1964 saldırıları sonrasında gelen Yunan tümeni ile Rum’lar arasında kavgaya varan sürtüşmeler yaşanıyordu. Bu dönemde yaşananları 02 Mart 1993 tarihli SELİDES isimli dergide o dönemde yaşananlara değiniyordu. “Yunanistan’ın İ-kinci Dünya Savaşına girmemesiyle Kıbrıs’ın Yunanistan’la birleşme arzusu ile ülküsü yeniden canlandı. Bunu EOKA’nın silahlı mücadelesi izledi. Kamuoyunun Kıbrıs’a karşı sempatisi güçlendi. Ne var ki EOKA mücadelesinin bedbaht bir sonuca varması Kıbrıslılar ile Yunanlılar arasındaki anlaşmazlıklara yol açtı. Zaman zaman Hükümet düzeyinde meydana gelen çatışmalar halka da yansıyordu” diye belirtiyordu. 

20 Temmuz 1974’e gelinceye dek Makarios’a karşı düzenlenen başarısız suikastlardan sonra İçişleri Bakanı Polikarpos Yorgacis’in öldürülmesi bölünmeyi tetikleyen olaylardan bazılarıdır. 1967 yılında Yunanistan’da gerçekleşen darbe sonrasında ilişkileri iyice gerginleşiyordu. Özellikle Makarios ile Yunanlı askerler arasındaki ilişkiler bazen kopma noktasına ulaşmasına ramak kala erteleniyordu. Gidişten rahatsızlık duyan Makarios son çare olarak Yunanistan Devlet Başkanı Fedon Gizikis’e mektup yazma gereğini duyuyordu. 

Mektubunda, 

“Kıbrıs’ta cereyan eden ve göz yumulmayacak bazı durum ve olayları Size üzülerek de olsa bildirmek zorundayım. Bu konulardan Yunan Hükümetini sorumlu görüyorum” dedikten sonra uzun mektubunun bir bölümünde ise, “Yunan Hükümeti mensuplarının sürekli biçimde Bana karşı suikast hazırlaması ve daha kötüsü Kıbrıs Rum halkını bölmesi ve iç savaş yüzünden onları felakete sürüklemesi konuları açıklığa kavuştuğundan beri zihnimi meşgul eden ve Beni öldürmeye kadar varan uzanan bir eli hissettim” diye şikayetçi oluyordu. 

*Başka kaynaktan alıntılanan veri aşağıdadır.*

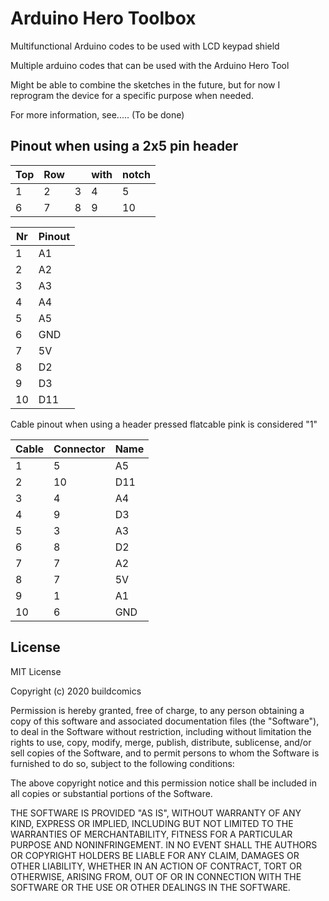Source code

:# Arduino Hero Toolbox
Multifunctional Arduino codes to be used with LCD keypad shield

Multiple arduino codes that can be used with the Arduino Hero Tool

Might be able to combine the sketches in the future, but for now I reprogram the device for a specific purpose when needed.

For more information, see..... (To be done)

## Pinout when using a 2x5 pin header
| Top | Row |    | with | notch |
| --- | --- |--- | ---- | ----- |
| 1   | 2   |3   | 4    | 5     |
| 6   | 7   |8   | 9    | 10    |

| Nr | Pinout |
| ---| ---    |
|1   | A1     |
|2   | A2     |
|3   | A3     |
|4   | A4     |
|5   | A5     |
|6   | GND    |
|7   | 5V     |
|8   | D2     |
|9   | D3     |
|10  | D11    |

Cable pinout when using a header pressed flatcable
pink is considered "1"

|Cable   |Connector  |  Name|
| ---    | ---       |---   |
|1       |5          |  A5  |
|2       |10         |  D11 |
|3       |4          |  A4  |
|4       |9          |  D3  |
|5       |3          |  A3  |
|6       |8          |  D2  |
|7       |7          |  A2  |
|8       |7          |  5V  |
|9       |1          |  A1  |
|10      |6          |  GND |

## License
MIT License

Copyright (c) 2020 buildcomics

Permission is hereby granted, free of charge, to any person obtaining a copy
of this software and associated documentation files (the "Software"), to deal
in the Software without restriction, including without limitation the rights
to use, copy, modify, merge, publish, distribute, sublicense, and/or sell
copies of the Software, and to permit persons to whom the Software is
furnished to do so, subject to the following conditions:

The above copyright notice and this permission notice shall be included in all
copies or substantial portions of the Software.

THE SOFTWARE IS PROVIDED "AS IS", WITHOUT WARRANTY OF ANY KIND, EXPRESS OR
IMPLIED, INCLUDING BUT NOT LIMITED TO THE WARRANTIES OF MERCHANTABILITY,
FITNESS FOR A PARTICULAR PURPOSE AND NONINFRINGEMENT. IN NO EVENT SHALL THE
AUTHORS OR COPYRIGHT HOLDERS BE LIABLE FOR ANY CLAIM, DAMAGES OR OTHER
LIABILITY, WHETHER IN AN ACTION OF CONTRACT, TORT OR OTHERWISE, ARISING FROM,
OUT OF OR IN CONNECTION WITH THE SOFTWARE OR THE USE OR OTHER DEALINGS IN THE
SOFTWARE.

Makarios mektubunun son bölümünde de “Ben Kıbrıs’a Yunan Hükümetince atanmış ne bir memurum veya vekil değil ama Helenizm taraftarı geniş bir kesim tarafından seçilmiş bir liderim. Bu nedenle milletimizin bana karşı uygun bir tavır göstermesini talep ediyorum” diyerek meydan okuyordu. Karşı duruşunun bedelini de 15 Temmuz 1974 darbesi ile görüyordu.

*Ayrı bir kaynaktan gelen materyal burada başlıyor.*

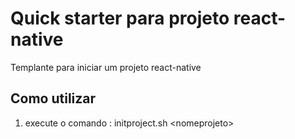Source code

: # Quick starter para projeto react-native

Templante para iniciar um projeto react-native 

## Como utilizar

1. execute o comando : initproject.sh \<nomeprojeto> 

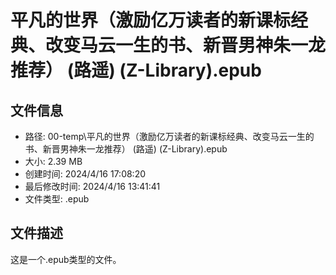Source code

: ﻿# 平凡的世界（激励亿万读者的新课标经典、改变马云一生的书、新晋男神朱一龙推荐） (路遥) (Z-Library).epub

## 文件信息
- 路径: 00-temp\平凡的世界（激励亿万读者的新课标经典、改变马云一生的书、新晋男神朱一龙推荐） (路遥) (Z-Library).epub
- 大小: 2.39 MB
- 创建时间: 2024/4/16 17:08:20
- 最后修改时间: 2024/4/16 13:41:41
- 文件类型: .epub

## 文件描述
这是一个.epub类型的文件。

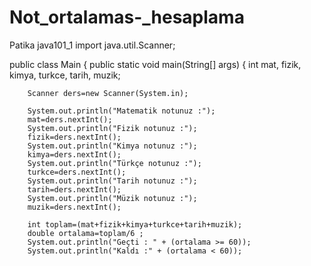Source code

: # Not_ortalamas-_hesaplama
Patika java101_1
import java.util.Scanner;

public class Main
{
	public static void main(String[] args) {
		int mat, fizik, kimya, turkce, tarih, muzik;
		
		Scanner ders=new Scanner(System.in);
		
		System.out.println("Matematik notunuz :");
		mat=ders.nextInt();
		System.out.println("Fizik notunuz :");
		fizik=ders.nextInt();
		System.out.println("Kimya notunuz :");
		kimya=ders.nextInt();
		System.out.println("Türkçe notunuz :");
		turkce=ders.nextInt();
		System.out.println("Tarih notunuz :");
		tarih=ders.nextInt();
		System.out.println("Müzik notunuz :");
		muzik=ders.nextInt();
		
		int toplam=(mat+fizik+kimya+turkce+tarih+muzik);
		double ortalama=toplam/6 ;
		System.out.println("Geçti : " + (ortalama >= 60));
		System.out.println("Kaldı :" + (ortalama < 60));
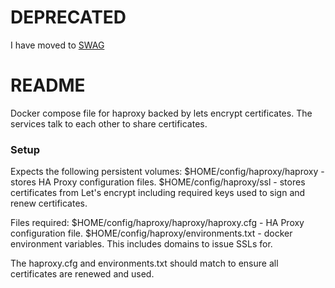 # DEPRECATED #
I have moved to [SWAG](https://github.com/linuxserver/docker-swag)

# README #

Docker compose file for haproxy backed by lets encrypt certificates. The services talk to each other to share certificates.

### Setup ###

Expects the following persistent volumes:
$HOME/config/haproxy/haproxy - stores HA Proxy configuration files.
$HOME/config/haproxy/ssl - stores certificates from Let's encrypt including required keys used to sign and renew certificates.

Files required:
$HOME/config/haproxy/haproxy/haproxy.cfg - HA Proxy configuration file.
$HOME/config/haproxy/environments.txt - docker environment variables. This includes domains to issue SSLs for.

The haproxy.cfg and environments.txt should match to ensure all certificates are renewed and used.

19 Temmuz 1974 tarihinde BM Güvenlik Konseyi’ndeki konuşmasında ise “Yunan Cuntası’nın darbesi bir işgaldir ve bunun sonuçlarından Kıbrıs’ın bütün halkı, Türk’ler ve Rum’lar acı çekmektedir” dedikten sonra Kıbrıs’taki işgalin sonlandırılması için Güvenlik Konseyi’nden yardım istiyordu. 

Böyle bir ortamdan geçirilirken Türkiye Garantör ülke olarak 20 Temmuz 1974 tarihinde başlattığı Barış Harekatı ile hem Kıbrıs Rum’larının hem de Yunanlıların demokrasi ile yeniden tanışmalarının yolunu da açıyordu. 

Yunan Cuntası’nın hışmından kaçarak Paris’e yerleşen Konstantin Karamanlis dönüşünde kahramanlar gibi karşılanıyordu. Atina’ya dönüşünün 35. gününde televizyonda yaptığı konuşmasında Türk Ordusunu hedefine koyarak mücadele bayrağını açıyordu. “Bugünkü gücümüzle Türk’leri bir savaşta yenemeyiz. Bu onlara tahammül edeceğimiz anlamına gelmesin. Türk’lere karşı mücadeleyi her çareye başvurarak sürdürecek Kıbrıs’ı Türkiye’ye kanayan bir yara haline getireceğiz” diyerek çizdikleri stratejiyi ortalıklara koyuyordu. 

24 Aralık 1974 tarihinde Ada’ya dönen Makarios ise aşağıda kalmamak için Larnaka uçak alanında Türkiye’ye karşı uzun süreli mücadele başlattıklarını söyledikten sonra “Bu mücadelede hedefimize ulaşabilmek için Ermeniler ve Kürtlerle işbirliği yapacağız” diye konuşuyordu. 

O günlerde yeniden çizilmiş olan bu yol haritasının eksiksiz olarak harfiyen uygulandığını söylemeye gerek bile duymuyoruz. Yaşamakta olduğumuz sıkıntıların temelinde çizilen bu stratejinin olduğu gün gibi ortalıklarda duruyor. 20 Temmuz 1974 öncesinde yaşananların çok kısa bir özetini sizlerle paylaşmış bulunuyoruz. 

Yaşananlardan çıkaracağımız derslerle, dik duruşumuzla yolumuza bu ve benzeri gerçekleri söyleyerek devam etmemiz gerekiyor.